» **TASK INSTRUCTIONS**
If a line below contains the string "allows", copy it out.

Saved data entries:
=== Begin Enclosure ===

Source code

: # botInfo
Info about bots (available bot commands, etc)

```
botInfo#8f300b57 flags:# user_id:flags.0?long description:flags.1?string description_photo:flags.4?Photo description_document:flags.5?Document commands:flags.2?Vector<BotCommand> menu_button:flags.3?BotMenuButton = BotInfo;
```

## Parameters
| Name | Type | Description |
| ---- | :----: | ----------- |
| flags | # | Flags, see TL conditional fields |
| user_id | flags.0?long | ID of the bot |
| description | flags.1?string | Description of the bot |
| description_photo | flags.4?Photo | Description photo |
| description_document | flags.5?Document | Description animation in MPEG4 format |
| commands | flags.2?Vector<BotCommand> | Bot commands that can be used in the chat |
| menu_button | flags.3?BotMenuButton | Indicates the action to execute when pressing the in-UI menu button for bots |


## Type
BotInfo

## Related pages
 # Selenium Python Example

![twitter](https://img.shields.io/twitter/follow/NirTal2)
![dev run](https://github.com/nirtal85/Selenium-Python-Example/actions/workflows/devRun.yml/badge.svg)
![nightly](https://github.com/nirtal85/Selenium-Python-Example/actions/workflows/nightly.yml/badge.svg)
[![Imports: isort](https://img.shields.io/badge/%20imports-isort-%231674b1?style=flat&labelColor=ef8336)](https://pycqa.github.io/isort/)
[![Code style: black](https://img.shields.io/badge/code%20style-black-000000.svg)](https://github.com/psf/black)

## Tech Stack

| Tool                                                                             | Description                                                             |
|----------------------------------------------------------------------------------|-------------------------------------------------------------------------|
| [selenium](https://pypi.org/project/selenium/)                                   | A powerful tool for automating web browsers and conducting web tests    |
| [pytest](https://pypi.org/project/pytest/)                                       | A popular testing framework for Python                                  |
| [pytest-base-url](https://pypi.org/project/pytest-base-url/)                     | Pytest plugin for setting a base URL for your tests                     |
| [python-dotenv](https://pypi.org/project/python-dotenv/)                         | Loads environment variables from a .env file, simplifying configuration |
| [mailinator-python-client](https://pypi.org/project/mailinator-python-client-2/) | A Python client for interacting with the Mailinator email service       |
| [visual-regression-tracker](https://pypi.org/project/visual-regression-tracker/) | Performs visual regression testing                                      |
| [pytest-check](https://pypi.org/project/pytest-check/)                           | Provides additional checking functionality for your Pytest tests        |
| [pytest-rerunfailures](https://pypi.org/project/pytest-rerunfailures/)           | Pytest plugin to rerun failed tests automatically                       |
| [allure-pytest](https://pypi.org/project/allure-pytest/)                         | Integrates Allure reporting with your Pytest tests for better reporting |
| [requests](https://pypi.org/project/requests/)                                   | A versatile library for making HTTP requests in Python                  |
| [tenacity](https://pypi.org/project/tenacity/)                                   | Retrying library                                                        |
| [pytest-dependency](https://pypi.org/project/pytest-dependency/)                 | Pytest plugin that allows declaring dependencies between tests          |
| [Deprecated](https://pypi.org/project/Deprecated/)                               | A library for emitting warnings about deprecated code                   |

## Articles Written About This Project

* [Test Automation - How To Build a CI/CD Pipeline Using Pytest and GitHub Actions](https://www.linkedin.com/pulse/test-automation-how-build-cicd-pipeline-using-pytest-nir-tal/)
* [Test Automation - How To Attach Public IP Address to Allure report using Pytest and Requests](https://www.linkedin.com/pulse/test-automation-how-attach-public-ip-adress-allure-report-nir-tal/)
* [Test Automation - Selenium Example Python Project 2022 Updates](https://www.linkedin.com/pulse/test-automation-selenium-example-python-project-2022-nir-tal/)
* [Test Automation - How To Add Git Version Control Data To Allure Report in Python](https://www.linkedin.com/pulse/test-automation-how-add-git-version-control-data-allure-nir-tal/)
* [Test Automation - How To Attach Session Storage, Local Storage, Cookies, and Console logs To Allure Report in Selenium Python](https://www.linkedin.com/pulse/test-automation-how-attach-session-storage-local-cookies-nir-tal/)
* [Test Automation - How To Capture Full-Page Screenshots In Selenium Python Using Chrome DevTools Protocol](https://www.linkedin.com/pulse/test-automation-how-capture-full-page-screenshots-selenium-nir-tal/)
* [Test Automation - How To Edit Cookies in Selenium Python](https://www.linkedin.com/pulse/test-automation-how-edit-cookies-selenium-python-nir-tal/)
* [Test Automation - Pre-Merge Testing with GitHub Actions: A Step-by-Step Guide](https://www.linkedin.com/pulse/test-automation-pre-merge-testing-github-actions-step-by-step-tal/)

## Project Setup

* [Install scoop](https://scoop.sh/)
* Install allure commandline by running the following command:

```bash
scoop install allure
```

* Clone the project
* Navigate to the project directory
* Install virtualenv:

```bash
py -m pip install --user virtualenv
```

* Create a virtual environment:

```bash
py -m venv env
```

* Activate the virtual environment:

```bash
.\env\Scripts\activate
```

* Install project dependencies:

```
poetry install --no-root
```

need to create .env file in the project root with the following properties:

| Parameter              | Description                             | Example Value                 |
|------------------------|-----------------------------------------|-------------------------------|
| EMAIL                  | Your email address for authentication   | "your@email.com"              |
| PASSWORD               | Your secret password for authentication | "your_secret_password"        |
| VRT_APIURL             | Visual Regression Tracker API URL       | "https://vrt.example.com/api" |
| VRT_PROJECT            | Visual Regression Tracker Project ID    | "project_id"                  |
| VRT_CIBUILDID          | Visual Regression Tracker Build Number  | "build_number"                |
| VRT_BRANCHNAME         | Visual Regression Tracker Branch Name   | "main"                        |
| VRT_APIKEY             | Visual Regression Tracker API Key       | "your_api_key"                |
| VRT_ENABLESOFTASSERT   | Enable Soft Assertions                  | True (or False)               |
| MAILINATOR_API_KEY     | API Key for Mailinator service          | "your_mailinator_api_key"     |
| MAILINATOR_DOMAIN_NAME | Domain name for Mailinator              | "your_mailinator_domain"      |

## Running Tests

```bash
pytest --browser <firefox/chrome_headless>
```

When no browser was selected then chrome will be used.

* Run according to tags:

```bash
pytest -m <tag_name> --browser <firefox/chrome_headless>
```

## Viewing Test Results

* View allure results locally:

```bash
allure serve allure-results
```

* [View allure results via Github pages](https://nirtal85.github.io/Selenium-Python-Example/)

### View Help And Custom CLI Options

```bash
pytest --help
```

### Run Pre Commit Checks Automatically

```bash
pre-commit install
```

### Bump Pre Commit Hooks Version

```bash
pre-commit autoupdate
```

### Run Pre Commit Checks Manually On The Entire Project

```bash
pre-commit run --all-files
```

=== End Enclosure ===
=== Begin Enclosure ===

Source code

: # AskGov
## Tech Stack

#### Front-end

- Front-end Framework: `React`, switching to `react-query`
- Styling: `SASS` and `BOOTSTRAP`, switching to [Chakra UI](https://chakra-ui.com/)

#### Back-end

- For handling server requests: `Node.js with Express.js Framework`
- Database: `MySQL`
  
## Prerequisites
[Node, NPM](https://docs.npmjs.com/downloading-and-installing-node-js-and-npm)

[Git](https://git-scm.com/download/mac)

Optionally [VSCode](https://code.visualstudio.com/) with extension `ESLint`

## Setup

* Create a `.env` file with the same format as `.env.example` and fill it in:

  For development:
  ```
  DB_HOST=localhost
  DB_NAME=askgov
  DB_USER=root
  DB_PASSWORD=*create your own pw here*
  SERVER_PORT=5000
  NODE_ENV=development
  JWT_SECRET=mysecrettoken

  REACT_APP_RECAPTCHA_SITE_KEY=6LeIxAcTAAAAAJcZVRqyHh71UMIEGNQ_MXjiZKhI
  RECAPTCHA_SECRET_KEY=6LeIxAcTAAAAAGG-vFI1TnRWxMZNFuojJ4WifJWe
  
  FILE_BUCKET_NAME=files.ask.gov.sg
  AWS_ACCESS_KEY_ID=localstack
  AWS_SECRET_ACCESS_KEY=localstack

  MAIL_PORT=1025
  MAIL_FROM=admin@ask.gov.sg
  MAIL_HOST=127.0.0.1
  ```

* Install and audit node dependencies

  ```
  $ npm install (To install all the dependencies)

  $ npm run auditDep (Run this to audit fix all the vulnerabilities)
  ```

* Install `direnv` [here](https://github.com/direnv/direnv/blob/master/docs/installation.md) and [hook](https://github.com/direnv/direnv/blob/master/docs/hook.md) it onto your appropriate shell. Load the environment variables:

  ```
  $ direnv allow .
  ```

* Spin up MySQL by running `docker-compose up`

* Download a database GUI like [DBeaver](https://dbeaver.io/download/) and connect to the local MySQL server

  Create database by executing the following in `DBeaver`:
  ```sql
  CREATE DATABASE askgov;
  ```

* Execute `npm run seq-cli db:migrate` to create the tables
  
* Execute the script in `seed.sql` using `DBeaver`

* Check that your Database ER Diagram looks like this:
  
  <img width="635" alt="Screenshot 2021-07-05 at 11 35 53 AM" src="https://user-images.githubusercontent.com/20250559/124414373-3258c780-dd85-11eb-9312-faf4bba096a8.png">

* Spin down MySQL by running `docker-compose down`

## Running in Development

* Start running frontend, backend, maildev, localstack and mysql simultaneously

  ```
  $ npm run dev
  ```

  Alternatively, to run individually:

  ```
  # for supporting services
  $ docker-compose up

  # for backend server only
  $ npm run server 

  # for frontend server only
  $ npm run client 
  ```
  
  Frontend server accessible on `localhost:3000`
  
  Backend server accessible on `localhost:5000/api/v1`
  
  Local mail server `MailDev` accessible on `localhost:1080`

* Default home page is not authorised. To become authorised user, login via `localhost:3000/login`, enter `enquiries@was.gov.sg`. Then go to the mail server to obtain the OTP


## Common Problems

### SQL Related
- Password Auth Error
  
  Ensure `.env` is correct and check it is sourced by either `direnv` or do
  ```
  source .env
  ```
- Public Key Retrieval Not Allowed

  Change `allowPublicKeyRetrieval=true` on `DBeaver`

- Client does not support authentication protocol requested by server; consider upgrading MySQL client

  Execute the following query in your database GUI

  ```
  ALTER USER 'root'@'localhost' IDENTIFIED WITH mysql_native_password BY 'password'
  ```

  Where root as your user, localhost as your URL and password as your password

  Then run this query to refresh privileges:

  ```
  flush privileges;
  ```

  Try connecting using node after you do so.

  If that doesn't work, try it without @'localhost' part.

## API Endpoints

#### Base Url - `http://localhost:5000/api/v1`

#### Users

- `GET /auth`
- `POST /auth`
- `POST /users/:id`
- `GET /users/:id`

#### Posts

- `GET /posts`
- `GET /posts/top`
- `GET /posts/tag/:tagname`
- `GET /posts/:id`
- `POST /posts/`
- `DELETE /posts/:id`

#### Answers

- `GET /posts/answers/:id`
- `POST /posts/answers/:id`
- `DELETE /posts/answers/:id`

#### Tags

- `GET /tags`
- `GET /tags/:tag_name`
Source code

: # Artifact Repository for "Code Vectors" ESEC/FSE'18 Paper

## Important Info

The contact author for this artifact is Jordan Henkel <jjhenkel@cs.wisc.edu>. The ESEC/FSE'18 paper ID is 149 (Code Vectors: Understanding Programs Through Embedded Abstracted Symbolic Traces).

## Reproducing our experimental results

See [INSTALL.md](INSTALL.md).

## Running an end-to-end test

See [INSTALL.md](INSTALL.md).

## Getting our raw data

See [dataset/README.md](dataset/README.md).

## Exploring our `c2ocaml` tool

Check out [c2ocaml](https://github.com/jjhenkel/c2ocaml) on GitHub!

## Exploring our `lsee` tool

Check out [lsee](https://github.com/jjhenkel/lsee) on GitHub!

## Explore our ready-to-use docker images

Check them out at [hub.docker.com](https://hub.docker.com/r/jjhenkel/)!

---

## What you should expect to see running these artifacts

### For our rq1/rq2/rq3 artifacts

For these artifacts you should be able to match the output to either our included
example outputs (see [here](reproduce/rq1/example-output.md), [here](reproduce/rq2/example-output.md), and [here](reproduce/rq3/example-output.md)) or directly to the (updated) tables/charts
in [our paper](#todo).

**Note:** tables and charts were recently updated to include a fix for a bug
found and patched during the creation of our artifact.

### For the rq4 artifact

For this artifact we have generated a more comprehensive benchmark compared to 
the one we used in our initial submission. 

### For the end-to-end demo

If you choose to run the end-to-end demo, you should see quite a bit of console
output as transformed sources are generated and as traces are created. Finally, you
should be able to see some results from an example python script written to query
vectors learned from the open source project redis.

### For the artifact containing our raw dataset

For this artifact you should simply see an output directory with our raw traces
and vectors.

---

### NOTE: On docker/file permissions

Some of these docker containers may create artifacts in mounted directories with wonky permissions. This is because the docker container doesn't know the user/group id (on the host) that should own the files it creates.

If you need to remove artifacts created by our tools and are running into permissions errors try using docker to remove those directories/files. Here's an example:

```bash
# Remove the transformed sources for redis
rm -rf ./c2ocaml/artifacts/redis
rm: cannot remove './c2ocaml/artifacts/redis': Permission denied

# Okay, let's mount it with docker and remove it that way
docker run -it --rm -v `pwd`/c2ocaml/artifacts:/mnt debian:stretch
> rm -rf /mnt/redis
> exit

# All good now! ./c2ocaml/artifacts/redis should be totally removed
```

=== End Enclosure ===
=== Begin Enclosure ===

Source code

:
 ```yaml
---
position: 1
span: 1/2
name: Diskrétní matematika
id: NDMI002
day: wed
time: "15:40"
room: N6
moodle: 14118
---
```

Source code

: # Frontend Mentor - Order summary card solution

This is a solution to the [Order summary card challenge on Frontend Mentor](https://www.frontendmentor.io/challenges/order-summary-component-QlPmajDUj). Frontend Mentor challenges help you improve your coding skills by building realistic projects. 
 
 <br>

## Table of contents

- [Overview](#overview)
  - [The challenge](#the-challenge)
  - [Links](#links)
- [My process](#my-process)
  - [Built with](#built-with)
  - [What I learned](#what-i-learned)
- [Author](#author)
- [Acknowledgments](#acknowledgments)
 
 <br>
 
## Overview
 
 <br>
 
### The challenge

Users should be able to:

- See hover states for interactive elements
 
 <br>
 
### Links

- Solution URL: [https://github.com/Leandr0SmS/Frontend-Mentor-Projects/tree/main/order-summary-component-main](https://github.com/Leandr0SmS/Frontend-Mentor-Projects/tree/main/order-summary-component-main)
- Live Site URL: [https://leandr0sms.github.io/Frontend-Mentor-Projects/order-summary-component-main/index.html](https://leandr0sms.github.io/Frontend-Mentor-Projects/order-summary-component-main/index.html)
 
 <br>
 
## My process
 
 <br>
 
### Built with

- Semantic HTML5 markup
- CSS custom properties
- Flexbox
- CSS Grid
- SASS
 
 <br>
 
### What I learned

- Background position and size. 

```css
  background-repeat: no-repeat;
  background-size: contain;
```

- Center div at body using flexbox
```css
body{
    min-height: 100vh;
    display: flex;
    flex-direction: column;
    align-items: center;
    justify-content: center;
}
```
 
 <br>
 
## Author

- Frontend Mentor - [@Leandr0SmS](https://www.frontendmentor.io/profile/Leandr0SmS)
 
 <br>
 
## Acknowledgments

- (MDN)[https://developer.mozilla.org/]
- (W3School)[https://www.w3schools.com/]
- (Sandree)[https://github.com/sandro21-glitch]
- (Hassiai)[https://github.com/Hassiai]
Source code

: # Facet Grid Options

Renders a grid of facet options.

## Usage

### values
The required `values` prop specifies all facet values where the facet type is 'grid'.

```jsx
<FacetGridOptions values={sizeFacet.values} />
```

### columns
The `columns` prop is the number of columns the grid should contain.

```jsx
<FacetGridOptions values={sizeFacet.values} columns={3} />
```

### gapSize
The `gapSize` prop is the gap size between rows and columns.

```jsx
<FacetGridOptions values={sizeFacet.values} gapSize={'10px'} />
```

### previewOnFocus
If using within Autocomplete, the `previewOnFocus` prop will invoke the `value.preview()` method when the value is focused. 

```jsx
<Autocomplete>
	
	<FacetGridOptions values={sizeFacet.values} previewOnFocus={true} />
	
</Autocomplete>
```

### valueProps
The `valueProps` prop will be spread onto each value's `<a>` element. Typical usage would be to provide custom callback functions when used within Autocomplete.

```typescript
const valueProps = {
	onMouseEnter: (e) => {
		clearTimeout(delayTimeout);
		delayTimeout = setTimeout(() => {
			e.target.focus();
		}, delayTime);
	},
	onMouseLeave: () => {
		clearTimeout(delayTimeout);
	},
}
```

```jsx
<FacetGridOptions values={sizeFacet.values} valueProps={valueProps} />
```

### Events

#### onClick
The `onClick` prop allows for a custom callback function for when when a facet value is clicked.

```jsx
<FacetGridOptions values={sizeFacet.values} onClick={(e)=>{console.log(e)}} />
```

=== End Enclosure ===

» **WRITTEN SOLUTION**
| [pytest-dependency](https://pypi.org/project/pytest-dependency/)                 | Pytest plugin that allows declaring dependencies between tests          |
The `onClick` prop allows for a custom callback function for when when a facet value is clicked.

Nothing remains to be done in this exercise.